REQUIREMENT -
Give the lines below again exactly, starting with the line that holds "This is a great chance" and going on through the line that holds "### Is hiring an apprentice right for you?".
───── TASK DATA
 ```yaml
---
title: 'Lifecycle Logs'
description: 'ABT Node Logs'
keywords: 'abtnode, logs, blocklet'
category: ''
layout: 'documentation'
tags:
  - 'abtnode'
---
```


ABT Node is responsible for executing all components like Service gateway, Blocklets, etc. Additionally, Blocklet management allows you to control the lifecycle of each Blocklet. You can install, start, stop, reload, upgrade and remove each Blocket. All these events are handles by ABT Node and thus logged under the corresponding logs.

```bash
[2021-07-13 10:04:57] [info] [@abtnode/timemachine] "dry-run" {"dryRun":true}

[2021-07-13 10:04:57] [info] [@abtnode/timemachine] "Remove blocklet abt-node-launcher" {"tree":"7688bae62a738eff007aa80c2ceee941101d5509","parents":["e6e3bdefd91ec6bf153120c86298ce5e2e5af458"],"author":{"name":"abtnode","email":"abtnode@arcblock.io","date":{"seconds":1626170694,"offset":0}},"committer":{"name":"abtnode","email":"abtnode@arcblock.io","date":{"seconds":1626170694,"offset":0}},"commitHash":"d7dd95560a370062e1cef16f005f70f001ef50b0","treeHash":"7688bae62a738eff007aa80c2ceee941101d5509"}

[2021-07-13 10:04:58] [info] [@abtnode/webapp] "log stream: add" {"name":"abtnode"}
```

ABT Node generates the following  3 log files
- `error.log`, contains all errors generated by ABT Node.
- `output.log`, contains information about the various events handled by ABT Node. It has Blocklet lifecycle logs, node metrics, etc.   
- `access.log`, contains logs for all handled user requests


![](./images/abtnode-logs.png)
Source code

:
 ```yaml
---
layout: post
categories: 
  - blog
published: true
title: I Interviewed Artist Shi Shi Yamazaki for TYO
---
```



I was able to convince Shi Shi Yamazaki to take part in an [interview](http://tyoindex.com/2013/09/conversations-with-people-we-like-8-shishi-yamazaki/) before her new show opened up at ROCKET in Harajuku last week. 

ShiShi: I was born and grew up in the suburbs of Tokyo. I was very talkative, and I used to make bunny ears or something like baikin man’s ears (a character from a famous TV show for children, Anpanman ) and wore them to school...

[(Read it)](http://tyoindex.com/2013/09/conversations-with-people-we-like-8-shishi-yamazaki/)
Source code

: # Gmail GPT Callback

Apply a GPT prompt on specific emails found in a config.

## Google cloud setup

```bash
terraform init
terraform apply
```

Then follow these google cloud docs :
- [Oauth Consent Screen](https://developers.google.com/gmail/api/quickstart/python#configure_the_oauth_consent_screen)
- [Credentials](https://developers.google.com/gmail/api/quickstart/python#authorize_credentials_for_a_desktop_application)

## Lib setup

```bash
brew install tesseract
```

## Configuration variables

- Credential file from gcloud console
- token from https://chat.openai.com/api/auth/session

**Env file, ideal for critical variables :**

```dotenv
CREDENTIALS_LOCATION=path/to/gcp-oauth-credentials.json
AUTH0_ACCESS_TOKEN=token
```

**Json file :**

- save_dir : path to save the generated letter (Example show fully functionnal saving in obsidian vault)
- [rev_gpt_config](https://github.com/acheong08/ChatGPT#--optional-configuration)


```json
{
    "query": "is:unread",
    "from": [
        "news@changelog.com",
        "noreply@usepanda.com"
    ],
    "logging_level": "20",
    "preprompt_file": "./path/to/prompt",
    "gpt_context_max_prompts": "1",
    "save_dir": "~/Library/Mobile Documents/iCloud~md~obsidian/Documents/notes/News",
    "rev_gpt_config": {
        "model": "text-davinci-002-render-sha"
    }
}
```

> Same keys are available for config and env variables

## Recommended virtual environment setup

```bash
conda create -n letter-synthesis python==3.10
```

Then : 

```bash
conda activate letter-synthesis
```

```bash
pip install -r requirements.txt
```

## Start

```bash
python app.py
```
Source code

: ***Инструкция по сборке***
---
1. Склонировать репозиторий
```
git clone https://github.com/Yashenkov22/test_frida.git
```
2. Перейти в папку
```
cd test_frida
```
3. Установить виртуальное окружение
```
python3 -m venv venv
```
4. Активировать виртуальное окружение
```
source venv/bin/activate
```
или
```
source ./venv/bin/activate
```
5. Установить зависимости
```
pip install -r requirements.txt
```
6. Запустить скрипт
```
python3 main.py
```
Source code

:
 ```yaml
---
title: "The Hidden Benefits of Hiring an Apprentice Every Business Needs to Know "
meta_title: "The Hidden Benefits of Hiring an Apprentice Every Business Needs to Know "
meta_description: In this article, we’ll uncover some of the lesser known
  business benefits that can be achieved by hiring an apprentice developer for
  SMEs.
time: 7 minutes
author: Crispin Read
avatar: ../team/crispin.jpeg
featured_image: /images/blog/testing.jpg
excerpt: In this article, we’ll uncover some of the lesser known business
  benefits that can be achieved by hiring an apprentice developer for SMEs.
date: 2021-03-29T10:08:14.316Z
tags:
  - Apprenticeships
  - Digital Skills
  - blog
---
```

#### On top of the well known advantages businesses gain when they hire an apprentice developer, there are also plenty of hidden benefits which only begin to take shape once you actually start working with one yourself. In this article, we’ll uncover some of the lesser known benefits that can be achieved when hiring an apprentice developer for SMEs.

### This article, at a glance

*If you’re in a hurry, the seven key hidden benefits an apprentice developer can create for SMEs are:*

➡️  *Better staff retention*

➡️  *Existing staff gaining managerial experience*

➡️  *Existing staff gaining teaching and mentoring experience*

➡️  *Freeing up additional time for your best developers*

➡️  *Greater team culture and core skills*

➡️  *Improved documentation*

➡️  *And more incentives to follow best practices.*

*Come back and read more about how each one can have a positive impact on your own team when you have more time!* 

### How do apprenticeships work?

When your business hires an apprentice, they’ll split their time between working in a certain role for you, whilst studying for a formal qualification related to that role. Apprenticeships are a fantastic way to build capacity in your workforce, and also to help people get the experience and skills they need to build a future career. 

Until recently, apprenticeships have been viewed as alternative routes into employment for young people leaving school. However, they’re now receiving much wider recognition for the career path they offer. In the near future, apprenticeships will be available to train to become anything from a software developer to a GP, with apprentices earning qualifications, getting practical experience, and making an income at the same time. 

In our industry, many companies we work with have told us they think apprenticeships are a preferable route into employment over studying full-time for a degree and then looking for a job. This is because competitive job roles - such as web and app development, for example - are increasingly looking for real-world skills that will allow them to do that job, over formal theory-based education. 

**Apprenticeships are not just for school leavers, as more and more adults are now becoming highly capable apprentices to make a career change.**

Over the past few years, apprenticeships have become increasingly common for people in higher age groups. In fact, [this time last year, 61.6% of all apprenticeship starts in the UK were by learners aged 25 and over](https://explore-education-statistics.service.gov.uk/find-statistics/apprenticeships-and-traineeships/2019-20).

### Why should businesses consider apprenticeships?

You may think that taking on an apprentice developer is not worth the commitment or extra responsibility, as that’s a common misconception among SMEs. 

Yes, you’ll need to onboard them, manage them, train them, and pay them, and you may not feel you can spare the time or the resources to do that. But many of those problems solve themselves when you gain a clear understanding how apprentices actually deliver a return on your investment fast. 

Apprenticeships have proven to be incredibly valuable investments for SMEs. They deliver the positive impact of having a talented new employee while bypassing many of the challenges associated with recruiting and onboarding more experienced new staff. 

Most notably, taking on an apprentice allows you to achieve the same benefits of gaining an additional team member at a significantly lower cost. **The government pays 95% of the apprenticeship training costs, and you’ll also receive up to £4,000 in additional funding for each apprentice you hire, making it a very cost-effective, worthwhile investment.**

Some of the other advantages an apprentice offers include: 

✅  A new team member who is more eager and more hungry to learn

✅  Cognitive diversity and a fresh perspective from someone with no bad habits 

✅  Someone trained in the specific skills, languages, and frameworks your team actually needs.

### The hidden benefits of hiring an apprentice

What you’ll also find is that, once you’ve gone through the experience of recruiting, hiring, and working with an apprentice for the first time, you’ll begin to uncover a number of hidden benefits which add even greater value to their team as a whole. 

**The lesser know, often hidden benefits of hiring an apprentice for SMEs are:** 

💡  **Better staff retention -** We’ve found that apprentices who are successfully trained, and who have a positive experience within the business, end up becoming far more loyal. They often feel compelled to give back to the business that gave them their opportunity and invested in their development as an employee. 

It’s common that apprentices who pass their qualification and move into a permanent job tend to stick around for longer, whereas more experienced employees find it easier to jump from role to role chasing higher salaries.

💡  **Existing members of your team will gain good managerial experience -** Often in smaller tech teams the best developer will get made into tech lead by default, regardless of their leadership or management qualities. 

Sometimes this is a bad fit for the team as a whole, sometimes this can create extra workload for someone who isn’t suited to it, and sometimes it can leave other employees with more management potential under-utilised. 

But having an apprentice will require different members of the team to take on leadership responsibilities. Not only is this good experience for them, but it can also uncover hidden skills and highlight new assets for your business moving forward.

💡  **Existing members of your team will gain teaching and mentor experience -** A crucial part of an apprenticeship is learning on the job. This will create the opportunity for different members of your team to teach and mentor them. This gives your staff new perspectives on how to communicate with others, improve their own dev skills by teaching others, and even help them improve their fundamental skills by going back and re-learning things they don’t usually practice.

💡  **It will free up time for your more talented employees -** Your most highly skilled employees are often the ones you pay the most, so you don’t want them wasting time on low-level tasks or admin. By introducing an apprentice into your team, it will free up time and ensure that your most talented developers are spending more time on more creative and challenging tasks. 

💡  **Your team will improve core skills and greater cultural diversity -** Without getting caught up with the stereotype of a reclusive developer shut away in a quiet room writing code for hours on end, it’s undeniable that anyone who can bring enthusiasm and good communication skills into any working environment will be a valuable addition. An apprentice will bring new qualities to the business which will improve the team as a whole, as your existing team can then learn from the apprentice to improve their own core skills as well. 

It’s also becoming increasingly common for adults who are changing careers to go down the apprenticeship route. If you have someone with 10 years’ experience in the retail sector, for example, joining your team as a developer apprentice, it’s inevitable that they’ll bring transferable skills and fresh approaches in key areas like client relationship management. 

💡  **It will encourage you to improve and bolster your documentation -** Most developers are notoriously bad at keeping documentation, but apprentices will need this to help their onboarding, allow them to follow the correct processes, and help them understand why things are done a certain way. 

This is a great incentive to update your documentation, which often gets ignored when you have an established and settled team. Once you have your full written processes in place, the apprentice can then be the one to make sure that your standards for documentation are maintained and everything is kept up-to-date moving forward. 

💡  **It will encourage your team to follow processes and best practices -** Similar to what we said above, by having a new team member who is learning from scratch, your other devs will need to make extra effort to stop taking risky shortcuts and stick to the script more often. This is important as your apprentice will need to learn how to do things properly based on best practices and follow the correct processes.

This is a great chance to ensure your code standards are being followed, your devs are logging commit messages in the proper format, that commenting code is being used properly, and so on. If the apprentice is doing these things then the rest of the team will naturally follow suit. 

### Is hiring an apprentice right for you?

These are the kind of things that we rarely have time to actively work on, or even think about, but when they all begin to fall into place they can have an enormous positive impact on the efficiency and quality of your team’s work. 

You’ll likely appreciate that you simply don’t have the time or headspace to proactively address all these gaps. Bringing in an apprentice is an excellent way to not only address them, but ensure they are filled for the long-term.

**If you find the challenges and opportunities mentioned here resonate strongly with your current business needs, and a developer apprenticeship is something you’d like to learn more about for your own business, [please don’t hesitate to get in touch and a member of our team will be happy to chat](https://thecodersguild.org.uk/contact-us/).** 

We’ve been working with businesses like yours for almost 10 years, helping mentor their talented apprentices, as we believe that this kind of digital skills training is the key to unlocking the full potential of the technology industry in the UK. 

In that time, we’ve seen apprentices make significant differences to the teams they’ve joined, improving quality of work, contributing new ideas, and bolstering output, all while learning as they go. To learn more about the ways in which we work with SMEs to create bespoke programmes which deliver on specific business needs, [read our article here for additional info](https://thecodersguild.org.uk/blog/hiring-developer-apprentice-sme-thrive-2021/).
──────────
RESULT BELOW -
This is a great chance to ensure your code standards are being followed, your devs are logging commit messages in the proper format, that commenting code is being used properly, and so on. If the apprentice is doing these things then the rest of the team will naturally follow suit. 

### Is hiring an apprentice right for you?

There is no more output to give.